A fumaça chegou até a nossa porta e acinzentou o horizonte, triunfante, sempre para o alto e além de parte da humanidade. Contraditoriamente, a névoa seca que ofusca é a mesma com o potencial de abrir os nossos olhos.
Dentre tantas histórias que têm nos deixado atônitos nessa sequência de recordes de temperaturas e eventos climáticos extremos, darei um zoom nas chamas da Chapada de Guimarães (MT). Mais de 4 mil espécies de animais e mais de 12 mil espécies de plantas catalogadas estão sendo despejadas de suas moradas. Nos seus paredões, onde as araras faziam os seus ninhos, em vez do aconchego, o fogo. Elas gritam mais alto que as chamas. Diante disso, que conversas precisamos ter? O que falar aos nossos filhos? Até onde estamos dispostos a ir?
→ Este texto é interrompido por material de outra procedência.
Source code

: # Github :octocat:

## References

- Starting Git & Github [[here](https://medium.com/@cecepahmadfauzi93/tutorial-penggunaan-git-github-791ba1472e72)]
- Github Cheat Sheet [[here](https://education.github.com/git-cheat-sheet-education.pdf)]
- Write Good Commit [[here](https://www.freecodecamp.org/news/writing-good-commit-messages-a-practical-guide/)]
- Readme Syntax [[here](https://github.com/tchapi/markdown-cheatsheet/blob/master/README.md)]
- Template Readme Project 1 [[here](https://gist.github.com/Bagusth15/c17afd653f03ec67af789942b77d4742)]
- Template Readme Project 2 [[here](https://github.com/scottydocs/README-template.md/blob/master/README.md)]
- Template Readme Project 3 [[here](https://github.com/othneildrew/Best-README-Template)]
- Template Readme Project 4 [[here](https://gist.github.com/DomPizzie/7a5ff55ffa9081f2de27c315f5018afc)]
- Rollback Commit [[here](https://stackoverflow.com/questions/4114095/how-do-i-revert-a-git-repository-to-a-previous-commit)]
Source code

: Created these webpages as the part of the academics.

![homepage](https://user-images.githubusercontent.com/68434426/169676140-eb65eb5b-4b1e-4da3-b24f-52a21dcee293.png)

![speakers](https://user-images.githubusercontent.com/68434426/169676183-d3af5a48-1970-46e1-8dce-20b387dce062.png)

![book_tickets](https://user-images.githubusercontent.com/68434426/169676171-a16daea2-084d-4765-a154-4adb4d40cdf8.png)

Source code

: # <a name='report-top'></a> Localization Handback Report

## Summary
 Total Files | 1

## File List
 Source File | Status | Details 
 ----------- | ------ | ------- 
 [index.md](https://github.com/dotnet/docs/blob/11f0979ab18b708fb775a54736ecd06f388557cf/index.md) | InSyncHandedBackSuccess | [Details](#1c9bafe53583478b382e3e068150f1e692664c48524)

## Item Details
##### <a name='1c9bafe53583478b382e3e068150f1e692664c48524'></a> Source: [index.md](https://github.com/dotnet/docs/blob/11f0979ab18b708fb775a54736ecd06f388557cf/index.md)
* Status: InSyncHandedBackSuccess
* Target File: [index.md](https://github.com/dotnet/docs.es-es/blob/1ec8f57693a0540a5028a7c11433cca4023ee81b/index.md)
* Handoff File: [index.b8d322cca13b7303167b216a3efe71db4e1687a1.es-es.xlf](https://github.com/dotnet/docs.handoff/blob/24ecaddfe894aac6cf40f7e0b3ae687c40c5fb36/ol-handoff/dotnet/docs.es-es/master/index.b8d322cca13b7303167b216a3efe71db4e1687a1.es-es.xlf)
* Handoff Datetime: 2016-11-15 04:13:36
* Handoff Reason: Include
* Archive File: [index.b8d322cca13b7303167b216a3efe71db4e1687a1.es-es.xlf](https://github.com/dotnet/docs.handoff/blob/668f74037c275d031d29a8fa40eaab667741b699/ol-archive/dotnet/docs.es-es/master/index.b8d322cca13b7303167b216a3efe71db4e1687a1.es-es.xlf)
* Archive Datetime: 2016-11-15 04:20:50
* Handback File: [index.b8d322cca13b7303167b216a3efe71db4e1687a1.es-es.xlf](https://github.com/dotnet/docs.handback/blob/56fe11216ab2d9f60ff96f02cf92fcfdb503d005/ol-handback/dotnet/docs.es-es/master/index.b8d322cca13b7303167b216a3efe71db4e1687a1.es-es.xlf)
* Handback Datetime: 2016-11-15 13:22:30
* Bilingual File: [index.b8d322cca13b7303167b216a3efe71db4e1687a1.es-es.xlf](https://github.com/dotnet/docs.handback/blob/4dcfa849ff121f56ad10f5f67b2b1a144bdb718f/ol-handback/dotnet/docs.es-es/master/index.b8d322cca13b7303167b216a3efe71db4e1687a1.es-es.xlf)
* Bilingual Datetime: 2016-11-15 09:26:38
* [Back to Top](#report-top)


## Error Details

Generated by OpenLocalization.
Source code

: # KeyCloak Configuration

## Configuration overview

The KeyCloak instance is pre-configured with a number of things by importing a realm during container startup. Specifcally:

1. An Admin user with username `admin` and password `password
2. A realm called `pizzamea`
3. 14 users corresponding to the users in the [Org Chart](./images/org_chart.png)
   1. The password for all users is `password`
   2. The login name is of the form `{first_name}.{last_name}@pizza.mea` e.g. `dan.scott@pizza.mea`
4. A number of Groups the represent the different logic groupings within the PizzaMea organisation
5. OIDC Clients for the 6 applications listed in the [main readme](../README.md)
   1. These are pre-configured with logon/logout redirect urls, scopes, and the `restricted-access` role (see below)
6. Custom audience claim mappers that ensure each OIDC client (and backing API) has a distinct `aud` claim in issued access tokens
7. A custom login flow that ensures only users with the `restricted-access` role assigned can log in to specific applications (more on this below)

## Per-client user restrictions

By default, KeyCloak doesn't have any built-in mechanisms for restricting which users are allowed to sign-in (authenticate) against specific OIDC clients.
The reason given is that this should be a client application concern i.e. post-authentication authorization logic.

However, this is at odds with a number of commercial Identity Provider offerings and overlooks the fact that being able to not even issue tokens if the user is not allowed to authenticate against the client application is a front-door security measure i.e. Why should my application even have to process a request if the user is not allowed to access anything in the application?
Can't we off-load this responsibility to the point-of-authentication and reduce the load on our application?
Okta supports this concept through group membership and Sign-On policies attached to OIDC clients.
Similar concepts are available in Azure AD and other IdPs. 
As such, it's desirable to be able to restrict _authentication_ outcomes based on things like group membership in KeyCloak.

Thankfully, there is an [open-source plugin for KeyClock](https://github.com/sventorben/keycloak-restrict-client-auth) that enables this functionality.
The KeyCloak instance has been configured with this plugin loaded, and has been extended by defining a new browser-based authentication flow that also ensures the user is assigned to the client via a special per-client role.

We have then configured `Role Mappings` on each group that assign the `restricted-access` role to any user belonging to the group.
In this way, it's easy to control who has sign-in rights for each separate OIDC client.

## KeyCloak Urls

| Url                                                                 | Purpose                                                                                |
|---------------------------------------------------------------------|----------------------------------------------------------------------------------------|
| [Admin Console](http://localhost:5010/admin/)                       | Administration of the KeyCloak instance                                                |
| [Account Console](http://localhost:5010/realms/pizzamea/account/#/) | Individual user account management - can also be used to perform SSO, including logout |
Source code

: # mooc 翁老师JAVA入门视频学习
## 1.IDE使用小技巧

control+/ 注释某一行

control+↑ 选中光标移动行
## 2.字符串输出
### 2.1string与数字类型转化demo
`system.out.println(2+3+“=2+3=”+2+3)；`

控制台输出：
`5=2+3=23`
Ouvir o grito da Criação passa por fazer as conexões, identificar contextos e interdependências entre todas as coisas, todos os indivíduos, todas as espécies de seres vivos e de todas as entidades do mundo natural. Mais do que nunca é preciso unir aquilo que foi dispersado e desvinculado pelos métodos e processos que, historicamente, nos formaram e que nos distanciaram, fazendo-nos entender que estamos acima e fora da natureza. Contudo, não é possível entender a dinâmica da Criação e dos ecossistemas naturais ou sociais sem voltarmos para as relações que as constituem. Com essa visão ecossistêmica da vida é que podemos fazer da casa que nos abriga um lugar comum, justo, pacífico e possível para todos e todas que a habitam.
Nosso jeito de estar no mundo não mais se sustenta. Será que conseguimos entender essa mensagem que o mundo natural está bradando? À margem, os mais pobres e os vulneráveis, primeiros a serem atingidos, os que menos demandam e os que mais tardiamente recebem o socorro. Esses, ainda temos no meio de nós. Tantos cansados e sobrecarregados das longas caminhadas fugindo das secas, das enchentes, da violência, da guerra e da fome. No meio de nós, moradores em situação de rua, desesperançados, pessoas que tiveram todas as portas fechadas e que hoje habitam os becos e as “cracolândias” das grandes cidades.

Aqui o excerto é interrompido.